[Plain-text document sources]
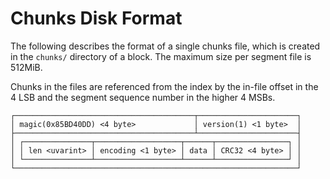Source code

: # Chunks Disk Format

The following describes the format of a single chunks file, which is created in the `chunks/` directory of a block. The maximum size per segment file is 512MiB.

Chunks in the files are referenced from the index by the in-file offset in the 4 LSB and the segment sequence number in the higher 4 MSBs.

```
┌────────────────────────────────────────┬──────────────────────┐
│ magic(0x85BD40DD) <4 byte>             │ version(1) <1 byte>  │
├────────────────────────────────────────┴──────────────────────┤
│ ┌───────────────┬───────────────────┬──────┬────────────────┐ │
│ │ len <uvarint> │ encoding <1 byte> │ data │ CRC32 <4 byte> │ │
│ └───────────────┴───────────────────┴──────┴────────────────┘ │
└───────────────────────────────────────────────────────────────┘
```
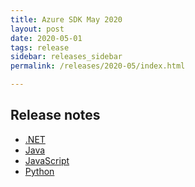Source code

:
 ```yaml
---
title: Azure SDK May 2020
layout: post
date: 2020-05-01
tags: release
sidebar: releases_sidebar
permalink: /releases/2020-05/index.html

---
```

## Release notes

* [.NET](dotnet.md)
* [Java](java.md)
* [JavaScript](js.md)
* [Python](python.md)
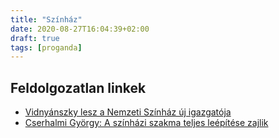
 ```yaml
---
title: "Színház"
date: 2020-08-27T16:04:39+02:00
draft: true
tags: [proganda]
---
```


## Feldolgozatlan linkek

- [Vidnyánszky lesz a Nemzeti Színház új igazgatója](https://hvg.hu/kultura/20121217_Vidnyanszky_a_Nemzeti_Szinhaz_uj_igazgato)
- [Cserhalmi György: A színházi szakma teljes leépítése zajlik](https://hvg.hu/kultura/20200825_cserhalmi_gyorgy_a_szinhazi_szakma_teljes_leepitese_zajlik)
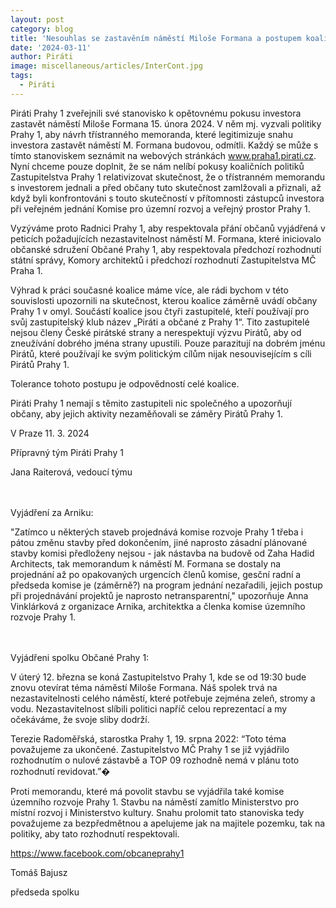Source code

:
 ```yaml
---
layout: post
category: blog
title: 'Nesouhlas se zastavěním náměstí Miloše Formana a postupem koalice Prahy 1'
date: '2024-03-11'
author: Piráti
image: miscellaneous/articles/InterCont.jpg
tags:
  - Piráti
---
```



Piráti Prahy 1 zveřejnili své stanovisko k opětovnému pokusu investora zastavět náměstí Miloše Formana 15. února 2024.  V něm mj. vyzvali politiky Prahy 1, aby návrh třístranného memoranda, které legitimizuje snahu investora zastavět náměstí M. Formana budovou, odmítli. Každý se může s tímto stanoviskem seznámit na webových stránkách www.praha1.pirati.cz.  Nyní chceme pouze doplnit, že se nám nelíbí pokusy koaličních politiků Zastupitelstva Prahy 1 relativizovat skutečnost, že o třístranném memorandu s investorem jednali a před občany tuto skutečnost zamlžovali a přiznali, až když byli konfrontováni s touto skutečností v přítomnosti zástupců investora při veřejném jednání Komise pro územní rozvoj a veřejný prostor Prahy 1.

Vyzýváme proto Radnici Prahy 1, aby respektovala přání občanů vyjádřená v peticích požadujících nezastavitelnost náměstí M. Formana, které iniciovalo občanské sdružení Občané Prahy 1, aby respektovala předchozí rozhodnutí státní správy, Komory architektů i předchozí rozhodnutí Zastupitelstva MČ Praha 1. 

Výhrad k práci současné koalice máme více, ale rádi bychom v této souvislosti upozornili na skutečnost, kterou koalice záměrně uvádí občany Prahy 1 v omyl. Součástí koalice jsou čtyři zastupitelé, kteří používají pro svůj zastupitelský klub název „Piráti a občané z Prahy 1“. Tito zastupitelé nejsou členy České pirátské strany a nerespektují výzvu Pirátů, aby od zneužívání dobrého jména strany upustili. Pouze parazitují na dobrém jménu Pirátů, které používají ke svým politickým cílům nijak nesouvisejícím s cíli Pirátů Prahy 1.

Tolerance tohoto postupu je odpovědností celé koalice.

Piráti Prahy 1 nemají s těmito zastupiteli nic společného a upozorňují občany, aby jejich aktivity nezaměňovali se záměry Pirátů Prahy 1.

V Praze 11. 3. 2024

Přípravný tým Piráti Prahy 1

Jana Raiterová, vedoucí týmu

<br><br>
Vyjádření za Arniku:

"Zatímco u některých staveb projednává komise rozvoje Prahy 1 třeba i pátou změnu stavby před dokončením, jiné naprosto zásadní plánované stavby komisi předloženy nejsou - jak nástavba na budově od Zaha Hadid Architects, tak memorandum k náměstí M. Formana se dostaly na projednání až po opakovaných urgencích členů komise, gesční radní a předseda komise je (záměrně?) na program jednání nezařadili, jejich postup při projednávání projektů je naprosto netransparentní," upozorňuje Anna Vinklárková z organizace Arnika, architektka a členka komise územního rozvoje Prahy 1.

<br><br>
Vyjádřeni spolku Občané Prahy 1: 

V úterý 12. března se koná Zastupitelstvo Prahy 1, kde se od 19:30 bude znovu otevírat téma náměstí Miloše Formana. Náš spolek trvá na nezastavitelnosti celého náměstí, které potřebuje zejména zeleň, stromy a vodu. Nezastavitelnost slíbili politici napříč celou reprezentací a my očekáváme, že svoje sliby dodrží.

Terezie Radoměřská, starostka Prahy 1, 19. srpna 2022: “Toto téma považujeme za ukončené. Zastupitelstvo MČ Prahy 1 se již vyjádřilo rozhodnutím o nulové zástavbě a TOP 09 rozhodně nemá v plánu toto rozhodnutí revidovat.”�
<br>

Proti memorandu, které má povolit stavbu se vyjádřila také komise územního rozvoje Prahy 1. Stavbu na náměstí zamítlo Ministerstvo pro místní rozvoj i Ministerstvo kultury. Snahu prolomit tato stanoviska tedy považujeme za bezpředmětnou a apelujeme jak na majitele pozemku, tak na politiky, aby tato rozhodnutí respektovali.

https://www.facebook.com/obcaneprahy1

Tomáš Bajusz

předseda spolku

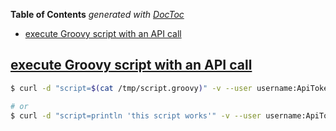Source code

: <!-- START doctoc generated TOC please keep comment here to allow auto update -->
<!-- DON'T EDIT THIS SECTION, INSTEAD RE-RUN doctoc TO UPDATE -->
**Table of Contents**  *generated with [DocToc](https://github.com/thlorenz/doctoc)*

- [execute Groovy script with an API call](#execute-groovy-script-with-an-api-call)

<!-- END doctoc generated TOC please keep comment here to allow auto update -->


## [execute Groovy script with an API call](https://support.cloudbees.com/hc/en-us/articles/217509228-Execute-Groovy-script-in-Jenkins-with-an-API-call)
```bash
$ curl -d "script=$(cat /tmp/script.groovy)" -v --user username:ApiToken http://JENKINS_URL/scriptText

# or
$ curl -d "script=println 'this script works'" -v --user username:ApiToken http://JENKINS_URL/scriptText
```

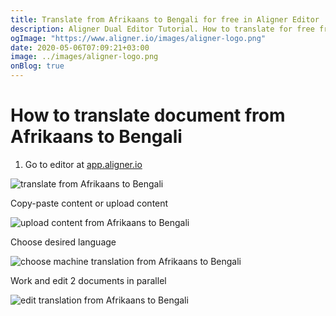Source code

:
 ```yaml
---
title: Translate from Afrikaans to Bengali for free in Aligner Editor
description: Aligner Dual Editor Tutorial. How to translate for free from Afrikaans to Bengali. Aligner is multilingual document management platform. 
ogImage: "https://www.aligner.io/images/aligner-logo.png"
date: 2020-05-06T07:09:21+03:00
image: ../images/aligner-logo.png
onBlog: true
---
```


# How to translate document from Afrikaans to Bengali

1. Go to editor at [app.aligner.io](https://app.aligner.io "Aligner App web page")

![translate from Afrikaans to Bengali](../aligner-blank-editor.png "translate from Afrikaans to Bengali")

Copy-paste content or upload content

![upload content from Afrikaans to Bengali](../aligner-uploaded-document.png "upload content from Afrikaans to Bengali")

Choose desired language

![choose machine translation from Afrikaans to Bengali](../aligner-language-dropdown.png "choose machine translation from Afrikaans to Bengali")

Work and edit 2 documents in parallel

![edit translation from Afrikaans to Bengali](../aligner-double-sitded-editor.png "edit translation from Afrikaans to Bengali")

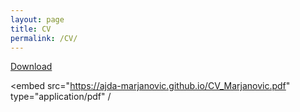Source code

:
 ```yaml
---
layout: page
title: CV
permalink: /CV/
---
```


[Download](https://ajda-marjanovic.github.io/CV_Marjanovic.pdf)

<embed src="https://ajda-marjanovic.github.io/CV_Marjanovic.pdf" type="application/pdf" /
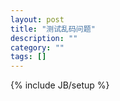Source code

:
 ```yaml
---
layout: post
title: "测试乱码问题"
description: ""
category: ""
tags: []
---
```

{% include JB/setup %}

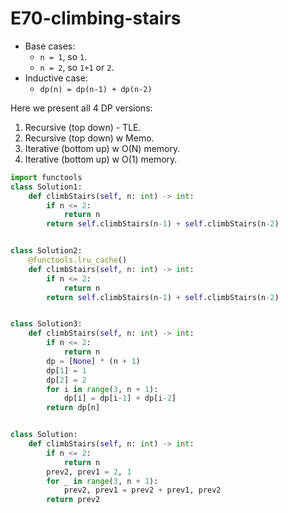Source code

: # E70-climbing-stairs

* Base cases:
  * `n = 1`, so `1`.
  * `n = 2`, so `1+1` or `2`.
* Inductive case:
  * `dp(n) = dp(n-1) + dp(n-2)`

Here we present all 4 DP versions: 

1. Recursive \(top down\) - TLE.  
2. Recursive \(top down\) w Memo.  
3. Iterative \(bottom up\) w O\(N\) memory.  
4. Iterative \(bottom up\) w O\(1\) memory.

```python
import functools
class Solution1:
    def climbStairs(self, n: int) -> int:
        if n <= 2:
            return n
        return self.climbStairs(n-1) + self.climbStairs(n-2)


class Solution2:
    @functools.lru_cache()
    def climbStairs(self, n: int) -> int:
        if n <= 2:
            return n
        return self.climbStairs(n-1) + self.climbStairs(n-2)


class Solution3:
    def climbStairs(self, n: int) -> int:
        if n <= 2:
            return n
        dp = [None] * (n + 1)
        dp[1] = 1
        dp[2] = 2
        for i in range(3, n + 1):
            dp[i] = dp[i-1] + dp[i-2]
        return dp[n]


class Solution:
    def climbStairs(self, n: int) -> int:
        if n <= 2:
            return n
        prev2, prev1 = 2, 1
        for _ in range(3, n + 1):
            prev2, prev1 = prev2 + prev1, prev2
        return prev2

```

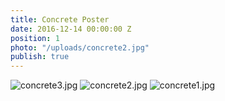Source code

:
 ```yaml
---
title: Concrete Poster
date: 2016-12-14 00:00:00 Z
position: 1
photo: "/uploads/concrete2.jpg"
publish: true
---
```


![concrete3.jpg](/uploads/concrete3.jpg)
![concrete2.jpg](/uploads/concrete2.jpg)
![concrete1.jpg](/uploads/concrete1.jpg)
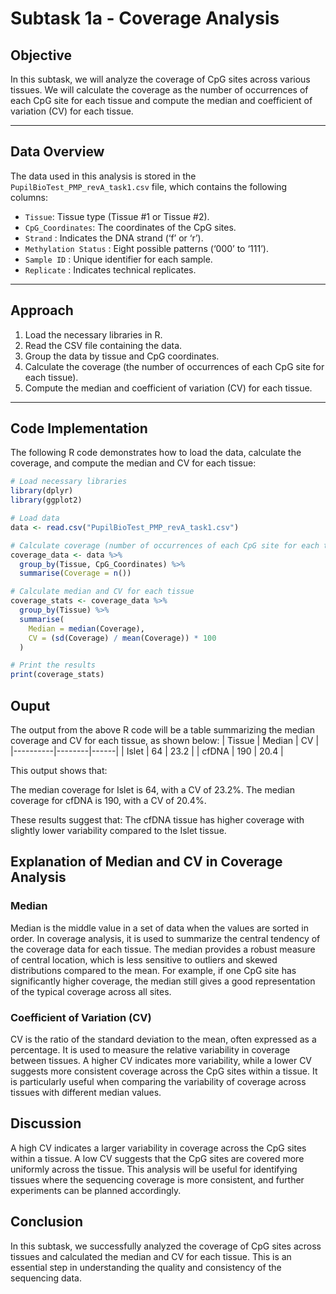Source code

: # Subtask 1a - Coverage Analysis

## Objective

In this subtask, we will analyze the coverage of CpG sites across various tissues. We will calculate the coverage as the number of occurrences of each CpG site for each tissue and compute the median and coefficient of variation (CV) for each tissue.



---

## Data Overview

The data used in this analysis is stored in the `PupilBioTest_PMP_revA_task1.csv` file, which contains the following columns:

- `Tissue`: Tissue type (Tissue #1 or Tissue #2).
- `CpG_Coordinates`: The coordinates of the CpG sites.
- `Strand` : Indicates the DNA strand (‘f’ or ‘r’).
- `Methylation Status` : Eight possible patterns (‘000’ to ‘111’).
- `Sample ID` : Unique identifier for each sample.
- `Replicate` : Indicates technical replicates. 



---

## Approach

1. Load the necessary libraries in R.
2. Read the CSV file containing the data.
3. Group the data by tissue and CpG coordinates.
4. Calculate the coverage (the number of occurrences of each CpG site for each tissue).
5. Compute the median and coefficient of variation (CV) for each tissue.



---

## Code Implementation

The following R code demonstrates how to load the data, calculate the coverage, and compute the median and CV for each tissue:

```r
# Load necessary libraries
library(dplyr)
library(ggplot2)

# Load data
data <- read.csv("PupilBioTest_PMP_revA_task1.csv")

# Calculate coverage (number of occurrences of each CpG site for each tissue)
coverage_data <- data %>%
  group_by(Tissue, CpG_Coordinates) %>%
  summarise(Coverage = n())

# Calculate median and CV for each tissue
coverage_stats <- coverage_data %>%
  group_by(Tissue) %>%
  summarise(
    Median = median(Coverage),
    CV = (sd(Coverage) / mean(Coverage)) * 100
  )

# Print the results
print(coverage_stats)
```
## Ouput

The output from the above R code will be a table summarizing the median coverage and CV for each tissue, as shown below:
| Tissue   | Median | CV   |
|----------|--------|------|
| Islet    | 64     | 23.2 |
| cfDNA    | 190    | 20.4 |

This output shows that:

The median coverage for Islet is 64, with a CV of 23.2%.
The median coverage for cfDNA is 190, with a CV of 20.4%.

These results suggest that:
The cfDNA tissue has higher coverage with slightly lower variability compared to the Islet tissue.

## Explanation of Median and CV in Coverage Analysis
### Median
Median is the middle value in a set of data when the values are sorted in order. In coverage analysis, it is used to summarize the central tendency of the coverage data for each tissue. The median provides a robust measure of central location, which is less sensitive to outliers and skewed distributions compared to the mean. For example, if one CpG site has significantly higher coverage, the median still gives a good representation of the typical coverage across all sites.

### Coefficient of Variation (CV)
CV is the ratio of the standard deviation to the mean, often expressed as a percentage. It is used to measure the relative variability in coverage between tissues. A higher CV indicates more variability, while a lower CV suggests more consistent coverage across the CpG sites within a tissue. It is particularly useful when comparing the variability of coverage across tissues with different median values.

## Discussion
A high CV indicates a larger variability in coverage across the CpG sites within a tissue.
A low CV suggests that the CpG sites are covered more uniformly across the tissue.
This analysis will be useful for identifying tissues where the sequencing coverage is more consistent, and further experiments can be planned accordingly.

## Conclusion
In this subtask, we successfully analyzed the coverage of CpG sites across tissues and calculated the median and CV for each tissue. This is an essential step in understanding the quality and consistency of the sequencing data.
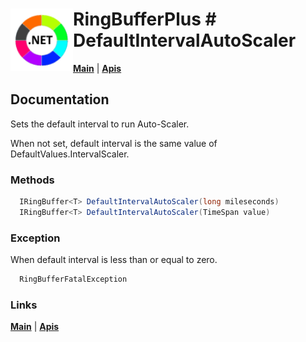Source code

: # <img align="left" width="100" height="100" src="./images/icon.png"> RingBufferPlus #  DefaultIntervalAutoScaler

[**Main**](index.md#help) | 
[**Apis**](index.md#apis)

## Documentation
Sets the default interval to run Auto-Scaler. 

When not set,  default interval is the same value of DefaultValues.IntervalScaler.

### Methods

```csharp
  IRingBuffer<T> DefaultIntervalAutoScaler(long mileseconds)
  IRingBuffer<T> DefaultIntervalAutoScaler(TimeSpan value)
``` 

### Exception

When default interval is less than or equal to zero.

```csharp
  RingBufferFatalException
``` 

### Links
[**Main**](index.md#help) | 
[**Apis**](index.md#apis)
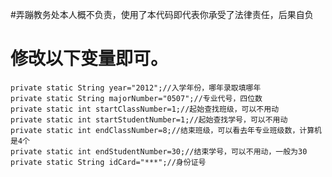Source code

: #弄蹦教务处本人概不负责，使用了本代码即代表你承受了法律责任，后果自负


修改以下变量即可。
================
```
private static String year="2012";//入学年份，哪年录取填哪年
private static String majorNumber="0507";//专业代号，四位数
private static int startClassNumber=1;//起始查找班级，可以不用动
private static int startStudentNumber=1;//起始查找学号，可以不用动
private static int endClassNumber=8;//结束班级，可以看去年专业班级数，计算机是4个
private static int endStudentNumber=30;//结束学号，可以不用动，一般为30
private static String idCard="***";//身份证号

```
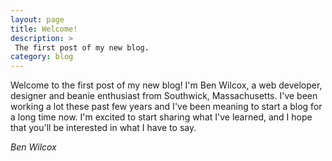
 ```yaml
---
layout: page
title: Welcome!
description: >
 The first post of my new blog.
category: blog
---
```

Welcome to the first post of my new blog! I'm Ben Wilcox, a web developer, designer and beanie enthusiast from Southwick, Massachusetts. I've been working a lot these past few years and I've been meaning to start a blog for a long time now. I'm excited to start sharing what I've learned, and I hope that you'll be interested in what I have to say.

_Ben Wilcox_

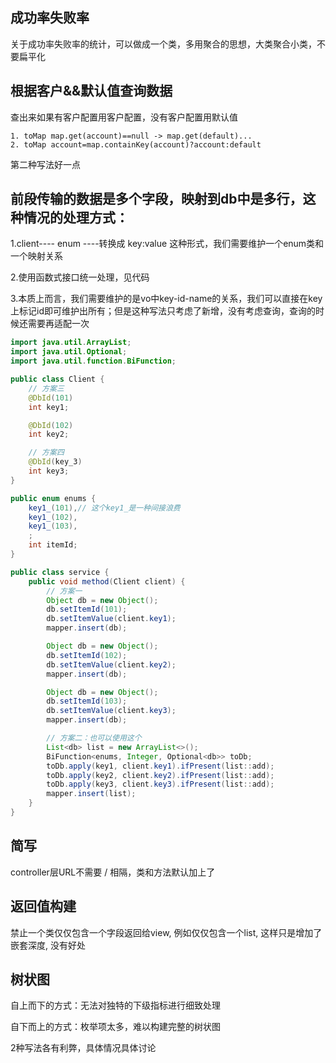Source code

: ## 成功率失败率

关于成功率失败率的统计，可以做成一个类，多用聚合的思想，大类聚合小类，不要扁平化

## 根据客户&&默认值查询数据

查出来如果有客户配置用客户配置，没有客户配置用默认值

    1. toMap map.get(account)==null -> map.get(default)...
    2. toMap account=map.containKey(account)?account:default

第二种写法好一点

## 前段传输的数据是多个字段，映射到db中是多行，这种情况的处理方式：

1.client---- enum ----转换成 key:value 这种形式，我们需要维护一个enum类和一个映射关系

2.使用函数式接口统一处理，见代码

3.本质上而言，我们需要维护的是vo中key-id-name的关系，我们可以直接在key上标记id即可维护出所有；但是这种写法只考虑了新增，没有考虑查询，查询的时候还需要再适配一次

```java
import java.util.ArrayList;
import java.util.Optional;
import java.util.function.BiFunction;

public class Client {
    // 方案三
    @DbId(101)
    int key1;

    @DbId(102)
    int key2;

    // 方案四
    @DbId(key_3)
    int key3;
}

public enum enums {
    key1_(101),// 这个key1_是一种间接浪费
    key1_(102),
    key1_(103),
    ;
    int itemId;
}

public class service {
    public void method(Client client) {
        // 方案一
        Object db = new Object();
        db.setItemId(101);
        db.setItemValue(client.key1);
        mapper.insert(db);

        Object db = new Object();
        db.setItemId(102);
        db.setItemValue(client.key2);
        mapper.insert(db);

        Object db = new Object();
        db.setItemId(103);
        db.setItemValue(client.key3);
        mapper.insert(db);

        // 方案二：也可以使用这个
        List<db> list = new ArrayList<>();
        BiFunction<enums, Integer, Optional<db>> toDb;
        toDb.apply(key1, client.key1).ifPresent(list::add);
        toDb.apply(key2, client.key2).ifPresent(list::add);
        toDb.apply(key3, client.key3).ifPresent(list::add);
        mapper.insert(list);
    }
}
```

## 简写

controller层URL不需要 / 相隔，类和方法默认加上了

## 返回值构建

禁止一个类仅仅包含一个字段返回给view, 例如仅仅包含一个list, 这样只是增加了嵌套深度, 没有好处

## 树状图

自上而下的方式：无法对独特的下级指标进行细致处理

自下而上的方式：枚举项太多，难以构建完整的树状图

2种写法各有利弊，具体情况具体讨论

ASSIGNMENT ▸
Starting with the line that holds "Vyjádřeni spolku Občané" and ending with the line that holds "předseda spolku", retype every line in the data above exactly, and nothing else.

RESPONSE TO THE EXERCISE ▸
Vyjádřeni spolku Občané Prahy 1: 

V úterý 12. března se koná Zastupitelstvo Prahy 1, kde se od 19:30 bude znovu otevírat téma náměstí Miloše Formana. Náš spolek trvá na nezastavitelnosti celého náměstí, které potřebuje zejména zeleň, stromy a vodu. Nezastavitelnost slíbili politici napříč celou reprezentací a my očekáváme, že svoje sliby dodrží.

Terezie Radoměřská, starostka Prahy 1, 19. srpna 2022: “Toto téma považujeme za ukončené. Zastupitelstvo MČ Prahy 1 se již vyjádřilo rozhodnutím o nulové zástavbě a TOP 09 rozhodně nemá v plánu toto rozhodnutí revidovat.”�
<br>

Proti memorandu, které má povolit stavbu se vyjádřila také komise územního rozvoje Prahy 1. Stavbu na náměstí zamítlo Ministerstvo pro místní rozvoj i Ministerstvo kultury. Snahu prolomit tato stanoviska tedy považujeme za bezpředmětnou a apelujeme jak na majitele pozemku, tak na politiky, aby tato rozhodnutí respektovali.

https://www.facebook.com/obcaneprahy1

Tomáš Bajusz

předseda spolku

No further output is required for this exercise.